Fundamental Questions of the Christian Life # 14

Fundamental Questions of the Christian Life # 14

Need for Self-Discovery

What was his greatest need? To begin with, it was self-discovery, followed by loss of self-trust. And those were the very things that happened in the hard school of experience into which Simon Peter was put by his Lord. For the truth is this: that all who are going to be of real service to the Lord must be brought, sooner or later, to the place where they lose all trust in themselves. Before they can do the work for which they have been brought into this world, the work for God and the work of God, they will have to come to the place where they have lost all self-trust. Peter teaches us that lesson, perhaps, above all others, in relation to service.

See this man on the day of Pentecost. Is that service? Is he now a servant of Jesus Christ? See him in the house of Cornelius - another great turning point in the history of Christianity. See him in the Council of Jerusalem: hear what he says and how he is deferred to. "Simon hath said ..." This man emerged as a great servant of Jesus Christ - but only in virtue of having emerged from this deep and terrible experience in which he lost his self-trust.

If you have read this twenty-first chapter of John in a version that brings out the different words that were used by the Lord and by Peter for "love," you may have wondered why it was that Peter baulked at the word that the Lord was using, and refused to use it. When the Lord Jesus said, "Lovest thou Me?" He used the highest word that could be used for "love," but Peter answered with another word of a lower order altogether. Why would he not rise to the word that the Lord was using? I think that he had lost his self-trust; that he was remembering: "If all shall be offended in Thee, I will never be offended" (Matt. 26:33) - and then the denial. Had something in him been touched and weakened and broken, that made him feel, "I dare not declare myself to be on that highest level of love?" I may be wrong, but I seem to discern that. But at length the Lord Himself came down to Peter's level, and took him up on His own ground with the lower word, as if to say: 'All right, if you can only go so far, well, go as far as you can. Commit yourself to that. I will take you up on that; I will go on with you on that.' Whether that interpretation is true or not, there is little doubt that Peter had been touched on his strong point of self-assurance and self-confidence, and was a broken man in that realm. And therefore, becoming the servant that he did become, he says to us: "That is the way of service. That is the first law."

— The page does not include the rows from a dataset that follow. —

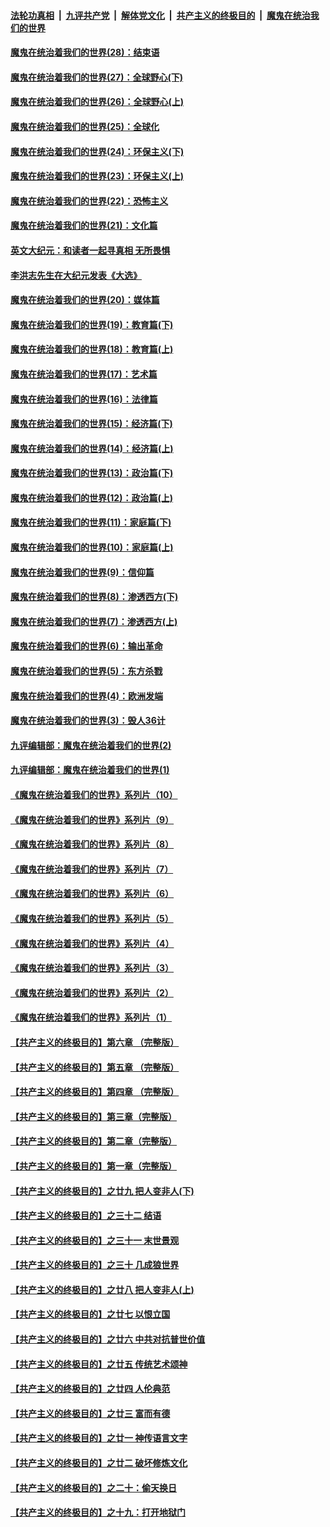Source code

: 

####  [法轮功真相](../../../../basic/blob/master/README.md?t=03241401) &nbsp;|&nbsp; [九评共产党](../../../../9ping.md/blob/master/README.md?t=03241401) &nbsp;|&nbsp; [解体党文化](../../../../jtdwh.md/blob/master/README.md?t=03241401)  &nbsp;|&nbsp; [共产主义的终极目的](../../../../gczydzjmd.md/blob/master/README.md?t=03241401) &nbsp;|&nbsp; [魔鬼在统治我们的世界](../../../../mgztzwmdsj.md/blob/master/README.md?t=03241401) 

#### [魔鬼在统治着我们的世界(28)：结束语](../pages/nsc422/n10936246.md?t=03241401) 

#### [魔鬼在统治着我们的世界(27)：全球野心(下)](../pages/nsc422/n10928319.md?t=03241401) 

#### [魔鬼在统治着我们的世界(26)：全球野心(上)](../pages/nsc422/n10900318.md?t=03241401) 

#### [魔鬼在统治着我们的世界(25)：全球化](../pages/nsc422/n10788205.md?t=03241401) 

#### [魔鬼在统治着我们的世界(24)：环保主义(下)](../pages/nsc422/n10695307.md?t=03241401) 

#### [魔鬼在统治着我们的世界(23)：环保主义(上)](../pages/nsc422/n10688613.md?t=03241401) 

#### [魔鬼在统治着我们的世界(22)：恐怖主义](../pages/nsc422/n10614727.md?t=03241401) 

#### [魔鬼在统治着我们的世界(21)：文化篇](../pages/nsc422/n10597706.md?t=03241401) 

#### [英文大纪元：和读者一起寻真相 无所畏惧](../pages/nsc422/n12542027.md?t=03241401) 

#### [李洪志先生在大纪元发表《大选》](../pages/nsc422/n12534746.md?t=03241401) 

#### [魔鬼在统治着我们的世界(20)：媒体篇](../pages/nsc422/n10586579.md?t=03241401) 

#### [魔鬼在统治着我们的世界(19)：教育篇(下)](../pages/nsc422/n10564808.md?t=03241401) 

#### [魔鬼在统治着我们的世界(18)：教育篇(上)](../pages/nsc422/n10526970.md?t=03241401) 

#### [魔鬼在统治着我们的世界(17)：艺术篇](../pages/nsc422/n10499093.md?t=03241401) 

#### [魔鬼在统治着我们的世界(16)：法律篇](../pages/nsc422/n10485969.md?t=03241401) 

#### [魔鬼在统治着我们的世界(15)：经济篇(下)](../pages/nsc422/n10469975.md?t=03241401) 

#### [魔鬼在统治着我们的世界(14)：经济篇(上)](../pages/nsc422/n10457370.md?t=03241401) 

#### [魔鬼在统治着我们的世界(13)：政治篇(下)](../pages/nsc422/n10448270.md?t=03241401) 

#### [魔鬼在统治着我们的世界(12)：政治篇(上)](../pages/nsc422/n10444576.md?t=03241401) 

#### [魔鬼在统治着我们的世界(11)：家庭篇(下)](../pages/nsc422/n10440961.md?t=03241401) 

#### [魔鬼在统治着我们的世界(10)：家庭篇(上)](../pages/nsc422/n10435448.md?t=03241401) 

#### [魔鬼在统治着我们的世界(9)：信仰篇](../pages/nsc422/n10432159.md?t=03241401) 

#### [魔鬼在统治着我们的世界(8)：渗透西方(下)](../pages/nsc422/n10429603.md?t=03241401) 

#### [魔鬼在统治着我们的世界(7)：渗透西方(上)](../pages/nsc422/n10426013.md?t=03241401) 

#### [魔鬼在统治着我们的世界(6)：输出革命](../pages/nsc422/n10421536.md?t=03241401) 

#### [魔鬼在统治着我们的世界(5)：东方杀戮](../pages/nsc422/n10417707.md?t=03241401) 

#### [魔鬼在统治着我们的世界(4)：欧洲发端](../pages/nsc422/n10414890.md?t=03241401) 

#### [魔鬼在统治着我们的世界(3)：毁人36计](../pages/nsc422/n10411583.md?t=03241401) 

#### [九评编辑部：魔鬼在统治着我们的世界(2)](../pages/nsc422/n10410036.md?t=03241401) 

#### [九评编辑部：魔鬼在统治着我们的世界(1)](../pages/nsc422/n10406825.md?t=03241401) 

#### [《魔鬼在统治着我们的世界》系列片（10）](../pages/nsc422/n12292670.md?t=03241401) 

#### [《魔鬼在统治着我们的世界》系列片（9）](../pages/nsc422/n12290859.md?t=03241401) 

#### [《魔鬼在统治着我们的世界》系列片（8）](../pages/nsc422/n12287445.md?t=03241401) 

#### [《魔鬼在统治着我们的世界》系列片（7）](../pages/nsc422/n12283425.md?t=03241401) 

#### [《魔鬼在统治着我们的世界》系列片（6）](../pages/nsc422/n12282314.md?t=03241401) 

#### [《魔鬼在统治着我们的世界》系列片（5）](../pages/nsc422/n12281419.md?t=03241401) 

#### [《魔鬼在统治着我们的世界》系列片（4）](../pages/nsc422/n12274024.md?t=03241401) 

#### [《魔鬼在统治着我们的世界》系列片（3）](../pages/nsc422/n12271322.md?t=03241401) 

#### [《魔鬼在统治着我们的世界》系列片（2）](../pages/nsc422/n12269049.md?t=03241401) 

#### [《魔鬼在统治着我们的世界》系列片（1）](../pages/nsc422/n12267575.md?t=03241401) 

#### [【共产主义的终极目的】第六章 （完整版）](../pages/nsc422/n11428913.md?t=03241401) 

#### [【共产主义的终极目的】第五章 （完整版）](../pages/nsc422/n11428912.md?t=03241401) 

#### [【共产主义的终极目的】第四章 （完整版）](../pages/nsc422/n11428907.md?t=03241401) 

#### [【共产主义的终极目的】第三章（完整版）](../pages/nsc422/n11428848.md?t=03241401) 

#### [【共产主义的终极目的】第二章（完整版）](../pages/nsc422/n11428831.md?t=03241401) 

#### [【共产主义的终极目的】第一章（完整版）](../pages/nsc422/n11417651.md?t=03241401) 

#### [【共产主义的终极目的】之廿九 把人变非人(下)](../pages/nsc422/n11344140.md?t=03241401) 

#### [【共产主义的终极目的】之三十二 结语](../pages/nsc422/n11360535.md?t=03241401) 

#### [【共产主义的终极目的】之三十一 末世景观](../pages/nsc422/n11351129.md?t=03241401) 

#### [【共产主义的终极目的】之三十 几成狼世界](../pages/nsc422/n11348280.md?t=03241401) 

#### [【共产主义的终极目的】之廿八 把人变非人(上)](../pages/nsc422/n11340492.md?t=03241401) 

#### [【共产主义的终极目的】之廿七 以恨立国](../pages/nsc422/n11336944.md?t=03241401) 

#### [【共产主义的终极目的】之廿六 中共对抗普世价值](../pages/nsc422/n11324785.md?t=03241401) 

#### [【共产主义的终极目的】之廿五 传统艺术颂神](../pages/nsc422/n11296396.md?t=03241401) 

#### [【共产主义的终极目的】之廿四 人伦典范](../pages/nsc422/n11296397.md?t=03241401) 

#### [【共产主义的终极目的】之廿三 富而有德](../pages/nsc422/n11283598.md?t=03241401) 

#### [【共产主义的终极目的】之廿一 神传语言文字](../pages/nsc422/n11263265.md?t=03241401) 

#### [【共产主义的终极目的】之廿二 破坏修炼文化](../pages/nsc422/n11245728.md?t=03241401) 

#### [【共产主义的终极目的】之二十：偷天换日](../pages/nsc422/n11238846.md?t=03241401) 

#### [【共产主义的终极目的】之十九：打开地狱门](../pages/nsc422/n11206376.md?t=03241401) 

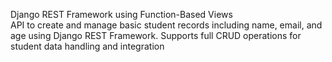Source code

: Django REST Framework using Function-Based Views
<br>
API to create and manage basic student records including name, email, and age using Django REST Framework. Supports full CRUD operations for student data handling and integration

That may sound hard, but it ought to sound comforting. Are you having a hard time? If as you aspire to be of some use to the Lord, if you find yourself being emptied and broken, and taken through a hard school where you feel that you cannot stand up to it all, remember, that is the way of service. If you have any degree of self-confidence, if you think that you can "do it," if you can "do all the talking," if you are the first to take things into your hands, let me say: You will not be of service to the Lord until that is dealt with! No; we have to come to the place where we cannot and we will not, unless compelled by Another and not driven by our own impulses.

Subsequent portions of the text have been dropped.